Information shown section start

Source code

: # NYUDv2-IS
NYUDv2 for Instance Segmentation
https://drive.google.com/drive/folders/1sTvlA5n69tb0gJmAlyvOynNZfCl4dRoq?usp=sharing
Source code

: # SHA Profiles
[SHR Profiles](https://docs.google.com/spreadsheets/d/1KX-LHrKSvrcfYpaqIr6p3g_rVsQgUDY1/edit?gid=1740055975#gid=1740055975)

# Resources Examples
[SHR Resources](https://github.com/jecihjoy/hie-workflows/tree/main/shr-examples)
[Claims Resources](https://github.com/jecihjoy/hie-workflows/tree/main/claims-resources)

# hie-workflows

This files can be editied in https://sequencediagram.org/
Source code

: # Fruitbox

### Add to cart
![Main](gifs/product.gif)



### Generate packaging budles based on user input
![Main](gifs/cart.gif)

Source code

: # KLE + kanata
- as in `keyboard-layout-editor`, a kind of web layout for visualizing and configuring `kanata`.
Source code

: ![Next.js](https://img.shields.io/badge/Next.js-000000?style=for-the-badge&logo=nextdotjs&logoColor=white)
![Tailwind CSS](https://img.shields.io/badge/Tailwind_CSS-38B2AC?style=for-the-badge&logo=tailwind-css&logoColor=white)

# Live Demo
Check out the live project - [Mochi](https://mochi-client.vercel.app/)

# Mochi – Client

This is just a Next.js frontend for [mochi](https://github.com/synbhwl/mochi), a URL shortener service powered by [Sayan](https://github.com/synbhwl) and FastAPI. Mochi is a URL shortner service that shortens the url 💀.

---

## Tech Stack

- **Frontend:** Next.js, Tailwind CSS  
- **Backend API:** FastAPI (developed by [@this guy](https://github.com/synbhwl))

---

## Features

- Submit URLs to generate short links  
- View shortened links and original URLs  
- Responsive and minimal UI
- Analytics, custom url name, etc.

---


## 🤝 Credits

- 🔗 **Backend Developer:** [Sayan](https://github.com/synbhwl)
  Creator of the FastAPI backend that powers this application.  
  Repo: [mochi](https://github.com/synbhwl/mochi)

Information shown section end

### Task directions
Nothing is to be left out. Repeat the whole listing exactly.

### Task answer
Source code

: # NYUDv2-IS
NYUDv2 for Instance Segmentation
https://drive.google.com/drive/folders/1sTvlA5n69tb0gJmAlyvOynNZfCl4dRoq?usp=sharing
Source code

: # SHA Profiles
[SHR Profiles](https://docs.google.com/spreadsheets/d/1KX-LHrKSvrcfYpaqIr6p3g_rVsQgUDY1/edit?gid=1740055975#gid=1740055975)

# Resources Examples
[SHR Resources](https://github.com/jecihjoy/hie-workflows/tree/main/shr-examples)
[Claims Resources](https://github.com/jecihjoy/hie-workflows/tree/main/claims-resources)

# hie-workflows

This files can be editied in https://sequencediagram.org/
Source code

: # Fruitbox

### Add to cart
![Main](gifs/product.gif)



### Generate packaging budles based on user input
![Main](gifs/cart.gif)

Source code

: # KLE + kanata
- as in `keyboard-layout-editor`, a kind of web layout for visualizing and configuring `kanata`.
Source code

: ![Next.js](https://img.shields.io/badge/Next.js-000000?style=for-the-badge&logo=nextdotjs&logoColor=white)
![Tailwind CSS](https://img.shields.io/badge/Tailwind_CSS-38B2AC?style=for-the-badge&logo=tailwind-css&logoColor=white)

# Live Demo
Check out the live project - [Mochi](https://mochi-client.vercel.app/)

# Mochi – Client

This is just a Next.js frontend for [mochi](https://github.com/synbhwl/mochi), a URL shortener service powered by [Sayan](https://github.com/synbhwl) and FastAPI. Mochi is a URL shortner service that shortens the url 💀.

---

## Tech Stack

- **Frontend:** Next.js, Tailwind CSS  
- **Backend API:** FastAPI (developed by [@this guy](https://github.com/synbhwl))

---

## Features

- Submit URLs to generate short links  
- View shortened links and original URLs  
- Responsive and minimal UI
- Analytics, custom url name, etc.

---


## 🤝 Credits

- 🔗 **Backend Developer:** [Sayan](https://github.com/synbhwl)
  Creator of the FastAPI backend that powers this application.  
  Repo: [mochi](https://github.com/synbhwl/mochi)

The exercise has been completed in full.